▸ What the exercise asks: Which of the lines below hold the word "nieuwe"? Pull each of them out.

Stored items from a collection:
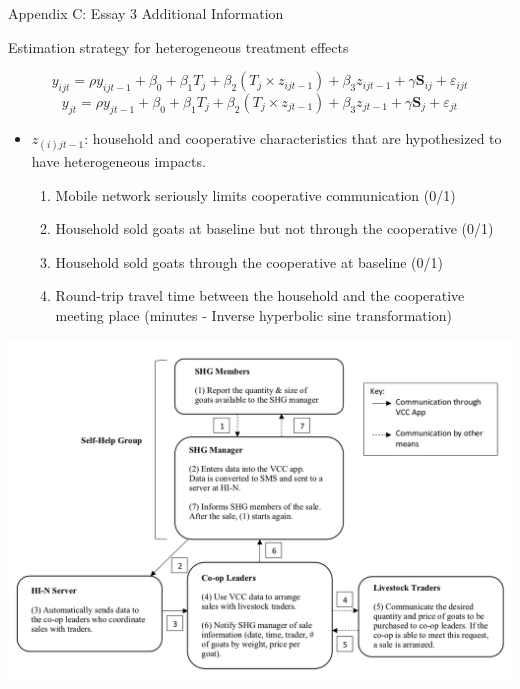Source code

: \documentclass[aspectratio=169]{beamer}
\newenvironment{wideitemize}{\itemize\addtolength{\itemsep}{10pt}}{\enditemize}
\begin{document}
\begin{frame}{Appendix C: Essay 3 Additional Information}

\begin{wideitemize}
    \item Estimation strategy for heterogeneous treatment effects

\begin{equation} \label{eq:HTE1}
y_{ijt} = \rho y_{ijt-1} + \beta_{0} + \beta_{1} T_{j} + \beta_{2} (T_{j} \times z_{ijt-1}) + \beta_3 z_{ijt-1} + \gamma \textbf{S}_{ij} + \varepsilon_{ijt}
\end{equation}
\begin{equation} \label{eq:HTE2}
y_{jt} = \rho y_{jt-1} + \beta_{0} + \beta_{1} T_{j} + \beta_{2} (T_{j} \times z_{jt-1}) + \beta_3 z_{jt-1} + \gamma \textbf{S}_{j} + \varepsilon_{jt}
\end{equation}

    \vspace{.25cm}
    \begin{itemize}
        \item $z_{(i)jt-1}$: household and cooperative characteristics that are hypothesized to have heterogeneous impacts. \vspace{.25cm}
            \begin{enumerate}
                \item Mobile network seriously limits cooperative communication (0/1)
                \item Household sold goats at baseline but not through the cooperative (0/1)
                \item Household sold goats through the cooperative at baseline (0/1)
                \item Round-trip travel time between the household and the cooperative meeting place (minutes - Inverse hyperbolic sine transformation)
            \end{enumerate}
    \end{itemize}
\end{wideitemize}

\end{frame}

\begin{frame}
    \begin{center}
        \includegraphics[width=.85\textwidth,trim=4 4 4 4,clip]{VCCdiagram.png}
    \end{center}
\end{frame}
\end{document}
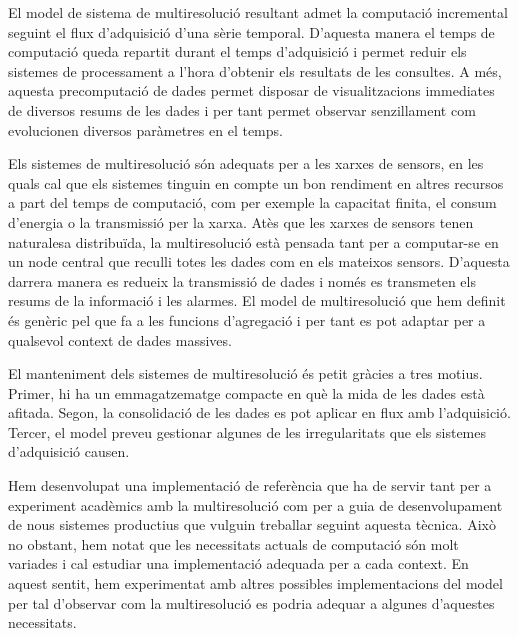 \documentclass{scrartcl}
\begin{document}
El model de sistema de multiresolució resultant admet la computació
incremental seguint el flux d'adquisició d'una sèrie
temporal. D'aquesta manera el temps de computació queda repartit
durant el temps d'adquisició i permet reduir els sistemes de
processament a l'hora d'obtenir els resultats de les consultes.  A
més, aquesta precomputació de dades permet disposar de
visualitzacions immediates de diversos resums de les dades i per tant
permet observar senzillament  com evolucionen
diversos paràmetres en el temps.

Els sistemes de multiresolució són adequats per a les xarxes de
sensors, en les quals cal que els sistemes tinguin en compte un bon
rendiment en altres recursos a part del temps de computació, com per
exemple la capacitat finita, el consum d'energia o la transmissió per
la xarxa.  Atès que les xarxes de sensors tenen naturalesa
distribuïda, la multiresolució està pensada tant per a computar-se en
un node central que reculli totes les dades com en els mateixos
sensors. D'aquesta darrera manera es redueix la transmissió de dades i
només es transmeten els resums de la informació i les alarmes.  El
model de multiresolució que hem definit és genèric pel que fa a les
funcions d'agregació i per tant es pot adaptar per a qualsevol context
de dades massives.


El manteniment dels sistemes de multiresolució és petit gràcies a
tres motius. Primer, hi ha un emmagatzematge
compacte en què la mida de les dades està afitada. Segon, la
consolidació de les dades es pot aplicar en flux amb
l'adquisició. Tercer, el model preveu  gestionar algunes
de les irregularitats que els sistemes d'adquisició causen.

Hem desenvolupat una implementació de referència que ha de servir tant
per a experiment acadèmics amb la multiresolució com per a guia de
desenvolupament de nous sistemes productius que vulguin treballar
seguint aquesta tècnica.  Això no obstant, hem notat que les
necessitats actuals de computació són molt variades i cal estudiar una
implementació adequada per a cada context. En aquest sentit, hem
experimentat amb altres possibles implementacions del model per tal
d'observar com la multiresolució es podria adequar a algunes
d'aquestes necessitats.
\end{document}
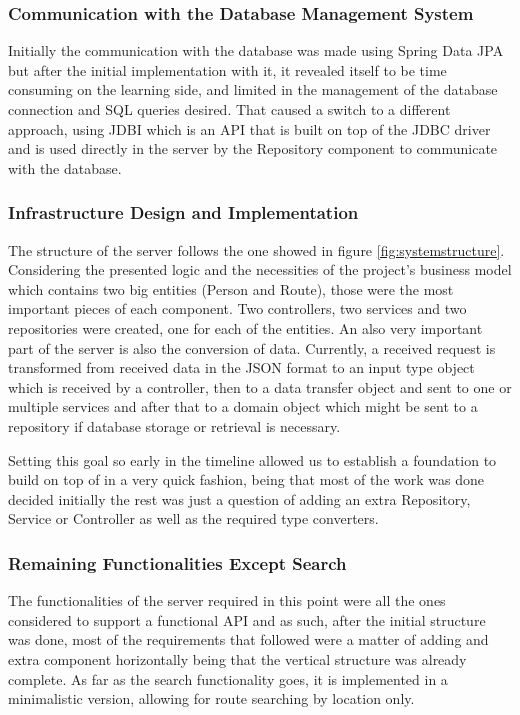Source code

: \documentclass{article}
\begin{document}
            \subsubsection*{Communication with the Database Management System}
            Initially the communication with the database was made using Spring Data JPA \cite{springjpadocs} but after the initial implementation with it, it revealed 
            itself to be time consuming on the learning side, and limited in the management of the database connection and SQL queries desired. 
            That caused a switch to a different approach, using JDBI \cite{jdbidocs} which is an API that is built on top of the JDBC driver \cite{jdbcdocs} and is used directly in the server by the Repository component to communicate with the database.        

            \subsubsection*{Infrastructure Design and Implementation}
            The structure of the server follows the one showed in figure \ref{fig:systemstructure}. 
            Considering the presented logic and the necessities of the project's business model which contains two big entities (Person and Route), those were the most important pieces of each component.
            Two controllers, two services and two repositories were created, one for each of the entities.
            An also very important part of the server is also the conversion of data. Currently, a received request is transformed from received data in the JSON format to an input type object which is received by a controller, then to a data 
            transfer object and sent to one or multiple services and after that to a domain object which might be sent to a repository if database storage or retrieval is necessary.

            Setting this goal so early in the timeline allowed us to establish a foundation to build on top of in a very quick fashion, being that most of the work was done decided initially the rest 
            was just a question of adding an extra Repository, Service or Controller as well as the required type converters. 

            \subsubsection*{Remaining Functionalities Except Search}
            The functionalities of the server required in this point were all the ones considered to support a functional API and as such, after the initial structure was done, most of the requirements
            that followed were a matter of adding and extra component horizontally being that the vertical structure was already complete. As far as the search functionality goes, it is implemented in 
            a minimalistic version, allowing for route searching by location only.
\end{document}
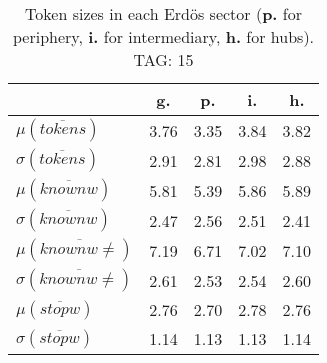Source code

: \begin{table}[h!]
\begin{center}
\begin{tabular}{| l || c | c | c | c |}\hline
 & {\bf g.} & {\bf p.} & {\bf i.} & {\bf h.} \\\hline\hline
$\mu(\overline{tokens})$ & 3.76  & 3.35  & 3.84  & 3.82 \\
$\sigma(\overline{tokens})$ & 2.91  & 2.81  & 2.98  & 2.88 \\\hline
$\mu(\overline{knownw})$ & 5.81  & 5.39  & 5.86  & 5.89 \\
$\sigma(\overline{knownw})$ & 2.47  & 2.56  & 2.51  & 2.41 \\\hline
$\mu(\overline{knownw \neq})$ & 7.19  & 6.71  & 7.02  & 7.10 \\
$\sigma(\overline{knownw \neq})$ & 2.61  & 2.53  & 2.54  & 2.60 \\\hline
$\mu(\overline{stopw})$ & 2.76  & 2.70  & 2.78  & 2.76 \\
$\sigma(\overline{stopw})$ & 1.14  & 1.13  & 1.13  & 1.14 \\\hline
\end{tabular}
\caption{Token sizes in each Erd\"os sector ({{\bf p.}} for periphery, {{\bf i.}} for intermediary, {{\bf h.}} for hubs). TAG: 15}
\end{center}
\end{table}
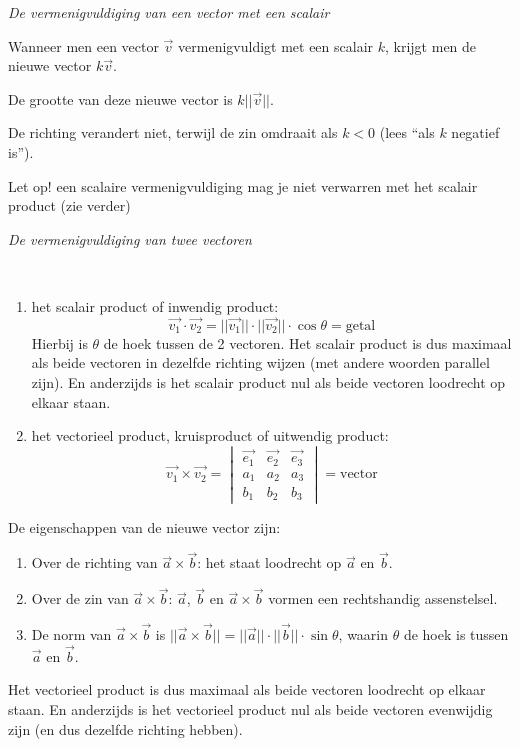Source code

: \emph{De vermenigvuldiging van een vector met een scalair}

\begin{definitie}
	Wanneer men een vector $\vec{v}$ vermenigvuldigt met een scalair $k$, krijgt men de nieuwe vector $k\vec{v}$. 
	
	De grootte van deze nieuwe vector is $k||\vec{v}||$.
	
	De richting verandert niet, terwijl de zin omdraait als $k<0$ (lees “als $k$ negatief is”).
\end{definitie}

\begin{opmerking}
	Let op! een scalaire vermenigvuldiging mag je niet verwarren met het scalair product (zie verder)
\end{opmerking}

\emph{De vermenigvuldiging van twee vectoren}

\begin{definitie}
	\ \\
\begin{enumerate}
	\item het scalair product of inwendig product:
	\begin{equation*}
	\vec{v_1} \cdot \vec{v_2} = ||\vec{v_1}|| \cdot  ||\vec{v_2}|| \cdot \cos \theta = \text{getal}
	\end{equation*}
	Hierbij is $\theta$ de hoek tussen de 2 vectoren. Het scalair product is dus maximaal als beide vectoren in dezelfde richting wijzen (met andere woorden parallel zijn). En anderzijds is het scalair product nul als beide vectoren loodrecht op elkaar staan.

	\item het vectorieel product, kruisproduct of uitwendig product:
	\begin{equation*}
	\vec{v_1} \times \vec{v_2} = \begin{vmatrix}
	\vec{e_1} & \vec{e_2} & \vec{e_3} \\
	a_1 & a_2 & a_3 \\
	b_1 & b_2 & b_3 
	\end{vmatrix} = \text{vector}
	\end{equation*} 
\end{enumerate}
\end{definitie}
De eigenschappen van de nieuwe vector zijn:

\begin{enumerate}
	\item Over de richting van $\vec{a} \times \vec{b}$: het staat loodrecht op $\vec{a}$ en $\vec{b}$.
	\item Over de zin van $\vec{a} \times \vec{b}$: $\vec{a}$, $\vec{b}$  en $\vec{a} \times \vec{b}$ vormen een rechtshandig assenstelsel.
	\item De norm van $\vec{a} \times \vec{b}$ is $||\vec{a} \times \vec{b}||=||\vec{a}||\cdot||\vec{b}||\cdot \sin \theta$, waarin $\theta$ de hoek is tussen $\vec{a}$ en $\vec{b}$.
\end{enumerate}
Het vectorieel product is dus maximaal als beide vectoren loodrecht op elkaar staan. En anderzijds is het vectorieel product nul als beide vectoren evenwijdig zijn (en dus dezelfde richting hebben).

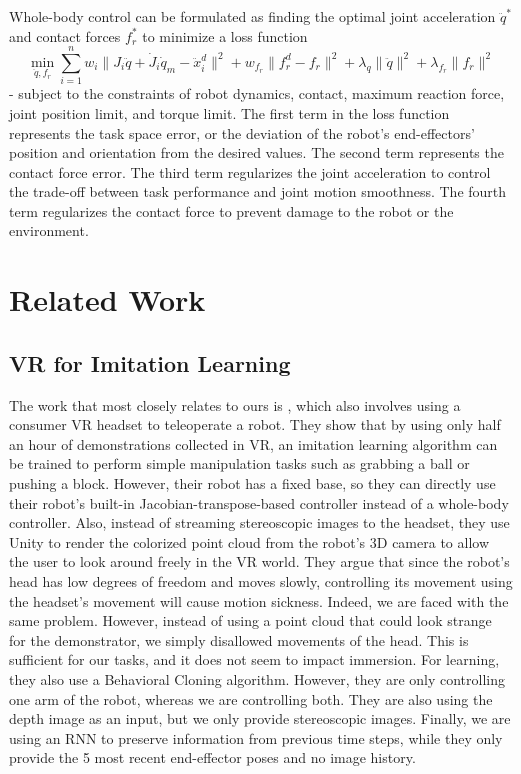 Whole-body control can be formulated as finding the optimal joint acceleration $\ddot{q}^*$ and contact forces $f_r^*$ to minimize a loss function 
$$
\min_{\ddot{q}, f_r}
 \sum_{i=1}^{n} 
  w_i \|J_i\ddot{q} 
   +\dot{J}_i\dot{q}_m
   -\ddot{x}_i^d\|^2
  +w_{f_r} \| f_r^d - f_r\|^2
  +\lambda_q \|\ddot{q}\|^2
  +\lambda_{f_r} \|f_r\|^2
$$
- subject to the constraints of robot dynamics, contact, maximum reaction force, joint position limit, and torque limit.
The first term in the loss function represents the task space error, or the deviation of the robot's end-effectors' position and orientation from the desired values. The second term represents the contact force error. The third term regularizes the joint acceleration to control the trade-off between task performance and joint motion smoothness. The fourth term regularizes the contact force to prevent damage to the robot or the environment.

\section{Related Work}

\subsection{VR for Imitation Learning}

The work that most closely relates to ours is \cite{zhang2018deep}, which also involves using a consumer VR headset to teleoperate a robot. They show that by using only half an hour of demonstrations collected in VR, an imitation learning algorithm can be trained to perform simple manipulation tasks such as grabbing a ball or pushing a block. 
However, their robot has a fixed base, so they can directly use their robot's built-in Jacobian-transpose-based controller instead of a whole-body controller. 
Also, instead of streaming stereoscopic images to the headset, they use Unity to render the colorized point cloud from the robot's 3D camera to allow the user to look around freely in the VR world. 
They argue that since the robot's head has low degrees of freedom and moves slowly, controlling its movement using the headset's movement will cause motion sickness. 
Indeed, we are faced with the same problem. 
However, instead of using a point cloud that could look strange for the demonstrator, we simply disallowed movements of the head.
This is sufficient for our tasks, and it does not seem to impact immersion. 
For learning, they also use a Behavioral Cloning algorithm. 
However, they are only controlling one arm of the robot, whereas we are controlling both. 
They are also using the depth image as an input, but we only provide stereoscopic images. 
Finally, we are using an RNN to preserve information from previous time steps, while they only provide the 5 most recent end-effector poses and no image history. 

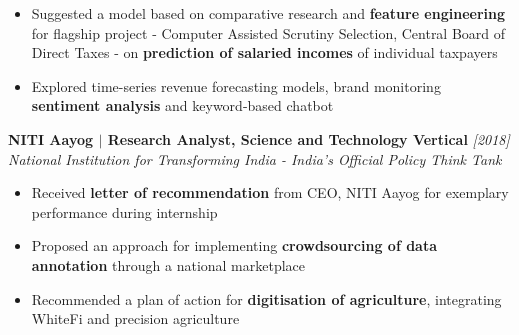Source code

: \documentclass{article}
\begin{document}
\begin{itemize}[itemsep = -0.65 mm, leftmargin=*]
\item Suggested a model based on comparative research and \textbf{feature engineering} for flagship project - Computer Assisted Scrutiny Selection, Central Board of Direct Taxes - on \textbf{prediction of salaried incomes} of individual taxpayers 
\item Explored time-series revenue forecasting models, brand monitoring \textbf{sentiment analysis} and keyword-based chatbot
\end{itemize}
\textbf{\fontsize{10.7}{13}\selectfont NITI Aayog $|$ Research Analyst, Science and Technology Vertical} \hfill{\sl [2018]}\\
{\sl National Institution for Transforming India - India's Official Policy Think Tank} \\
\vspace{-17pt}
\begin{itemize}[itemsep = -0.65 mm, leftmargin=*]
\item Received \textbf{letter of recommendation} from CEO, NITI Aayog for exemplary performance during internship
\item Proposed an approach for implementing \textbf{crowdsourcing of data annotation} through a national marketplace
\item  Recommended a plan of action for \textbf{digitisation of agriculture}, integrating WhiteFi and precision agriculture
\end{itemize}
\vspace{-11pt}
\end{document}
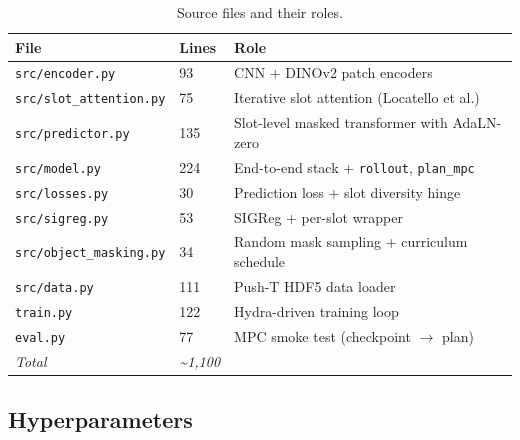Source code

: \documentclass[12pt]{article}
\begin{document}
\begin{table}[h]
\centering
\caption{Source files and their roles.}
\begin{tabular}{@{}lll@{}}
\toprule
\textbf{File} & \textbf{Lines} & \textbf{Role} \\
\midrule
\texttt{src/encoder.py} & 93 & CNN + DINOv2 patch encoders \\
\texttt{src/slot\_attention.py} & 75 & Iterative slot attention (Locatello et al.) \\
\texttt{src/predictor.py} & 135 & Slot-level masked transformer with AdaLN-zero \\
\texttt{src/model.py} & 224 & End-to-end stack + \texttt{rollout}, \texttt{plan\_mpc} \\
\texttt{src/losses.py} & 30 & Prediction loss + slot diversity hinge \\
\texttt{src/sigreg.py} & 53 & SIGReg + per-slot wrapper \\
\texttt{src/object\_masking.py} & 34 & Random mask sampling + curriculum schedule \\
\texttt{src/data.py} & 111 & Push-T HDF5 data loader \\
\texttt{train.py} & 122 & Hydra-driven training loop \\
\texttt{eval.py} & 77 & MPC smoke test (checkpoint $\rightarrow$ plan) \\
\midrule
\textit{Total} & \textit{\textasciitilde 1,100} & \\
\bottomrule
\end{tabular}
\label{tab:files}
\end{table}

\subsection{Hyperparameters}
\end{document}
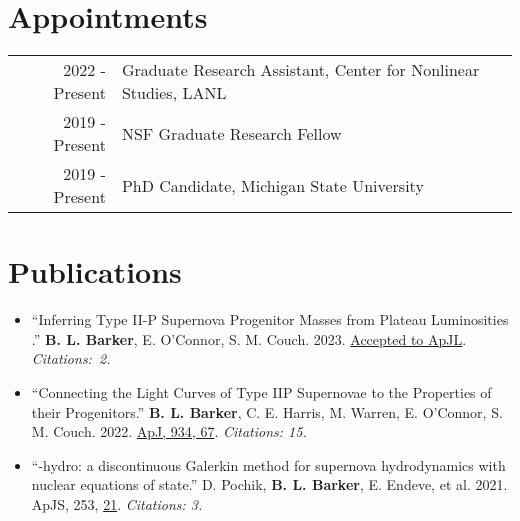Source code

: \documentclass[letterpaper]{deedy-resume} %
\begin{document}
\begin{minipage}[t]{0.63\textwidth} %



\section{Appointments}
\begin{tabular}{rl}
  2022 - Present & Graduate Research Assistant, Center for Nonlinear Studies, LANL \\
  2019 - Present & NSF Graduate Research Fellow \\
  2019 - Present & PhD Candidate, Michigan State University \\
\end{tabular}

\section{Publications}
\begin{itemize}

        \item ``Inferring Type II-P Supernova Progenitor Masses from Plateau Luminosities .'' \textbf{B. L. Barker}, E. O'Connor, S. M. Couch. 2023. \href{https://doi.org/10.48550/arXiv.2211.05789}{Accepted to ApJL}. \emph{Citations:~2.}

        \item ``Connecting the Light Curves of Type IIP Supernovae to the Properties of their Progenitors.'' \textbf{B. L. Barker}, C. E. Harris, M. Warren, E. O'Connor, S. M. Couch. 2022. \href{https://doi.org/10.3847/1538-4357/ac77f3}{ApJ, 934, 67}. \emph{Citations: 15.}

        \item ``\thornado-hydro: a discontinuous Galerkin method for supernova hydrodynamics with nuclear equations of state.'' D. Pochik, \textbf{B. L. Barker}, E. Endeve, et al. 2021. ApJS, 253, \href{https://iopscience.iop.org/article/10.3847/1538-4365/abd700}{21}. \emph{Citations: 3.}


\end{itemize}
\end{minipage}
\end{document}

▸ Solved exercise:
	Wanneer men een vector $\vec{v}$ vermenigvuldigt met een scalair $k$, krijgt men de nieuwe vector $k\vec{v}$. 
	De grootte van deze nieuwe vector is $k||\vec{v}||$.
De eigenschappen van de nieuwe vector zijn:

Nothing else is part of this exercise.